Answer:
step 2
and then step 3 : the error neutralized the error of step 2
Explanation:
sin(a + b) = sin(a)cos(b) + cos(a)sin(b)
and because
sin(-b) = -sin(b)
cos(-b) = cos(b)
we have
sin(a - b) = sin(a)cos(-b) + cos(a)sin(-b) =
= sin(a)cos(b) - cos(a)sin(b)
3pi/2 = 270° or -90°.
sin(3pi/2) = sin(270) = sin(-90) = -1
that means, it is the full radius straight down from the center of the circle.
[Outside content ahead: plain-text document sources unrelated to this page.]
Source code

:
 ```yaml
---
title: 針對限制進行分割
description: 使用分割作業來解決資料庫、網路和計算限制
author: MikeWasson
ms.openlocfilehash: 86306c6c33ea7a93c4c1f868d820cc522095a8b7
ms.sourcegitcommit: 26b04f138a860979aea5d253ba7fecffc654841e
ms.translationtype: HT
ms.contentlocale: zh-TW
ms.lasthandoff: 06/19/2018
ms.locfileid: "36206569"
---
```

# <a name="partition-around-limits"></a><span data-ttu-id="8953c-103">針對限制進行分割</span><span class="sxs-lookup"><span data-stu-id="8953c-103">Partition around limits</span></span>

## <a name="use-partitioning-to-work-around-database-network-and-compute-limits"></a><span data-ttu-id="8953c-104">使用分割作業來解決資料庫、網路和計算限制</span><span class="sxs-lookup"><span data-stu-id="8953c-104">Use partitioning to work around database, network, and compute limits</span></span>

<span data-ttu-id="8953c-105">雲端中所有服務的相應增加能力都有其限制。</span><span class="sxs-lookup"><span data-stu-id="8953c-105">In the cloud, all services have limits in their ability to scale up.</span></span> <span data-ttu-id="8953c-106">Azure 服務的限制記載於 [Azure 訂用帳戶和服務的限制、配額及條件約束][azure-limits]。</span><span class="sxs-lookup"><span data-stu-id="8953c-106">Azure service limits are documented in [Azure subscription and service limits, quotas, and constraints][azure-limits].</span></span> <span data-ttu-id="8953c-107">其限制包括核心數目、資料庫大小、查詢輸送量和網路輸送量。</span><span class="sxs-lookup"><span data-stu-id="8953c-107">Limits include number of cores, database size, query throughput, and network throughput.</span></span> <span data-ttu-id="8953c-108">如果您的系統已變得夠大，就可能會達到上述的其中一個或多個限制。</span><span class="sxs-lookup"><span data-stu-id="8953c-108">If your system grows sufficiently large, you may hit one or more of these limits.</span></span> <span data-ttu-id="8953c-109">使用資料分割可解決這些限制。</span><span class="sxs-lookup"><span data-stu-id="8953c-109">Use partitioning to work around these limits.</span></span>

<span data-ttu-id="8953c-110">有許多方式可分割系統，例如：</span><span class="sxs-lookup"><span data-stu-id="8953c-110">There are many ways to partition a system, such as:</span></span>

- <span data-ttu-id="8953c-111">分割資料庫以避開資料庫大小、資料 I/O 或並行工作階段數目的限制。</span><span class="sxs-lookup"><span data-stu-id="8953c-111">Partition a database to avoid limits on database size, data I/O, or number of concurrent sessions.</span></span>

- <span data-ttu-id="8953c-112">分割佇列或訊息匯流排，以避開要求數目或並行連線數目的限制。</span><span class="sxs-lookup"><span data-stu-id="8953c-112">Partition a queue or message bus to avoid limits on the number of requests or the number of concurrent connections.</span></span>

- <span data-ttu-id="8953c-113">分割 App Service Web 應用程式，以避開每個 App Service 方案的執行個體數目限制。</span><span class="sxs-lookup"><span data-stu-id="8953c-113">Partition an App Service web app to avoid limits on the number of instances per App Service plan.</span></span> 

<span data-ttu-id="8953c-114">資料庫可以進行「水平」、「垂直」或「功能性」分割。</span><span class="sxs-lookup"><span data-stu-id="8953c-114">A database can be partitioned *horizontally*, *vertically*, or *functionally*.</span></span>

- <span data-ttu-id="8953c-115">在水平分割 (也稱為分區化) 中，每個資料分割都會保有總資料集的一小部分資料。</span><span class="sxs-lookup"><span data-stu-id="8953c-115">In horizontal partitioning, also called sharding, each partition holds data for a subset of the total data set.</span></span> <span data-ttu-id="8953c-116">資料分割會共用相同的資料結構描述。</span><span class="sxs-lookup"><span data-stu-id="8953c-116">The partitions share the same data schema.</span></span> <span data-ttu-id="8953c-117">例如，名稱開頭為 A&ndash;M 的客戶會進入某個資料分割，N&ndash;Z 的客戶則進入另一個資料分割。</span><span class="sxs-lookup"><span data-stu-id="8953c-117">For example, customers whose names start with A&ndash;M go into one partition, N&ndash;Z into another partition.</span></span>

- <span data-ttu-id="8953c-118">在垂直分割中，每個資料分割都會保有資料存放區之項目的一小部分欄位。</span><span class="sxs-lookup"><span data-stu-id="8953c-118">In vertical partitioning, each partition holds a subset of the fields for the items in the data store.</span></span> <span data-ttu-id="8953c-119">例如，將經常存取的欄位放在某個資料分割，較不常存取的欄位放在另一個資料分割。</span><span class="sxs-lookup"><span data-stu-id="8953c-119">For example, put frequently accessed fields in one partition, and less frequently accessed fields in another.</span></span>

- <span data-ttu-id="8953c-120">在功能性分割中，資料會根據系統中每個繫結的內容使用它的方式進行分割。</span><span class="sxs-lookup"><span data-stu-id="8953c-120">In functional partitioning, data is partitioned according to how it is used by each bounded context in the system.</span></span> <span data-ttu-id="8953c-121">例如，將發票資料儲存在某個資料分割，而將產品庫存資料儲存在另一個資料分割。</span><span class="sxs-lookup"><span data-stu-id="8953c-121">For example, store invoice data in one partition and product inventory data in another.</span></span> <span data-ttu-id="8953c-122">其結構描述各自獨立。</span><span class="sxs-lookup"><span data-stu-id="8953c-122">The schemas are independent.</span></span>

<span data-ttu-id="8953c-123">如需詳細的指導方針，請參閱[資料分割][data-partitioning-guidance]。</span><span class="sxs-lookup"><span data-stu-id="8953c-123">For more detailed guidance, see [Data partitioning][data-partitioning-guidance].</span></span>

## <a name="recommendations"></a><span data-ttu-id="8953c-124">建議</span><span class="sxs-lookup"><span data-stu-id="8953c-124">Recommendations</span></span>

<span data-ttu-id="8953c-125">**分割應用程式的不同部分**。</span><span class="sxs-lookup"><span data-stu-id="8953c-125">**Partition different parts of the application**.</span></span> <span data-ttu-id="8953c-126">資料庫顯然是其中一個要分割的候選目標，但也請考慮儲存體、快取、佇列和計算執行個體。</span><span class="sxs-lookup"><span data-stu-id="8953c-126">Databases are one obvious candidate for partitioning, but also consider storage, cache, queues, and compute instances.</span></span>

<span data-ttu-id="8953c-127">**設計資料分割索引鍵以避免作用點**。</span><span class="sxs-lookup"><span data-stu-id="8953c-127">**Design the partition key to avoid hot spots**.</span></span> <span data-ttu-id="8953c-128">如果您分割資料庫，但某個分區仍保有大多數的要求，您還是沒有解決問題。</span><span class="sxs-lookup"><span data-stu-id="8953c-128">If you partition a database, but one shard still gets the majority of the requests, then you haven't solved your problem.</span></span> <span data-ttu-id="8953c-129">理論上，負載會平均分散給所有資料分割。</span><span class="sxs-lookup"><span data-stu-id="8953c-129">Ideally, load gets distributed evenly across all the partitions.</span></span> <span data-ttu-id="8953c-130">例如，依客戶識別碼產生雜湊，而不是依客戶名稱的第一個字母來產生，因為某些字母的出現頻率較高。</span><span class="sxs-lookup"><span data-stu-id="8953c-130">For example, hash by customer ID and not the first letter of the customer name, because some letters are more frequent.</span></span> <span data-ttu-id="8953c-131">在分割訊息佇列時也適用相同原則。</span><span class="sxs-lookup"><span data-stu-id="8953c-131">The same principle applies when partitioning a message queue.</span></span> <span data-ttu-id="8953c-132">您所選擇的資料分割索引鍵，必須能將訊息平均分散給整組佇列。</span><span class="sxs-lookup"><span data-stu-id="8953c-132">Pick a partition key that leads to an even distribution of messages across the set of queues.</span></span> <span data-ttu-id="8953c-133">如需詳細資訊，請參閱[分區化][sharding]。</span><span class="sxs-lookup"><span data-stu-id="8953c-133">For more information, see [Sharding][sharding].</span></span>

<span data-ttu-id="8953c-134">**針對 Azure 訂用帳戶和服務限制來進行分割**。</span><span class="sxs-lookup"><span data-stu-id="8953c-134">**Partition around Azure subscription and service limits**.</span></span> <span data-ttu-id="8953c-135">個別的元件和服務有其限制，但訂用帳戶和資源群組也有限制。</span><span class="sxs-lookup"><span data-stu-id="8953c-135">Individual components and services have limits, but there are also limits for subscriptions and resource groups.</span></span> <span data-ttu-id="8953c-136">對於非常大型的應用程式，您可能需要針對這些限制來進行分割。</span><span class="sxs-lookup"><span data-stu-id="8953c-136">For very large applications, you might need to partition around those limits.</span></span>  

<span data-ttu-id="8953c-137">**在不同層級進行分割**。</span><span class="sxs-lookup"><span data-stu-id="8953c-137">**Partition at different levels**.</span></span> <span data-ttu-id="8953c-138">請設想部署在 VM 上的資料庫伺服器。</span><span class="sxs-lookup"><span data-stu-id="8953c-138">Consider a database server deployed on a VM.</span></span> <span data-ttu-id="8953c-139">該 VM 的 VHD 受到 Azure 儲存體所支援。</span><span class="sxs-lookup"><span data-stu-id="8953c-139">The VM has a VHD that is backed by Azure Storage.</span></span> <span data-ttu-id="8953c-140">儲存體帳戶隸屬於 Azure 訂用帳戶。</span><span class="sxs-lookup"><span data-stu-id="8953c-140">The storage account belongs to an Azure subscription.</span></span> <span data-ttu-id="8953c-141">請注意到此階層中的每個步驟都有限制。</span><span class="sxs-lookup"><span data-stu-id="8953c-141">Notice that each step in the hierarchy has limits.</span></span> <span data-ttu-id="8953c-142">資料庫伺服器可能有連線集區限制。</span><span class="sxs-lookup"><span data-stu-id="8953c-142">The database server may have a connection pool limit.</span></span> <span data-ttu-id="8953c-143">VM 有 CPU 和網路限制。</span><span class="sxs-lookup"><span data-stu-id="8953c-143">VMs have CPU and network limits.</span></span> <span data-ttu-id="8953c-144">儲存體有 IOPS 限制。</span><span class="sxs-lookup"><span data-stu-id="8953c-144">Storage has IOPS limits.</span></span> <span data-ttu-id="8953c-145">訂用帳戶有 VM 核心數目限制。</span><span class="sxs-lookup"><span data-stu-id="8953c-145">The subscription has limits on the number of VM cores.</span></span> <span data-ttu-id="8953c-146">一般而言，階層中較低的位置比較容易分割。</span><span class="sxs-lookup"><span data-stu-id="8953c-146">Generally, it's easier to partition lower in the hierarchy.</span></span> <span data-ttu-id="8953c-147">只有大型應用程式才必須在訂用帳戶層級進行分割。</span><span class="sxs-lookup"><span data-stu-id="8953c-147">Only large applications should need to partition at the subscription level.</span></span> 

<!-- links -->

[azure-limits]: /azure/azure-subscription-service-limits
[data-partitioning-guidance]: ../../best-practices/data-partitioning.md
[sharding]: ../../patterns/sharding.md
cos(3pi/2) = cos(270) = cos(-90) = cos(90) = 0
so, step 1 is correct :
sin(A - 3pi/2) = sin(A)cos(3pi/2) - cos(A)sin(3pi/2) =
= sin(A)×0 - cos(A)×(-1) (correct step 2)
but as we see, the provided step 2 is incorrect.
it should have been the indicated
sin(A)×0 - cos(A)×(-1)
and NOT the provided
sin(A)×0 + cos(A)×(-1)
step 3 based on the erroneous step 2 should then have been
sin(A)×0 - (1)cos(A)
but instead another error with the sign was made that neutralized the error of step 2 and we got after this second mistake by pure chance the overall correct step 3
sin(A)×0 + (1)cos(A)
so, again, the first error was made in step 2.
but technically, there was also a consecutive error made in step 3 to bring everything back to the correct approach.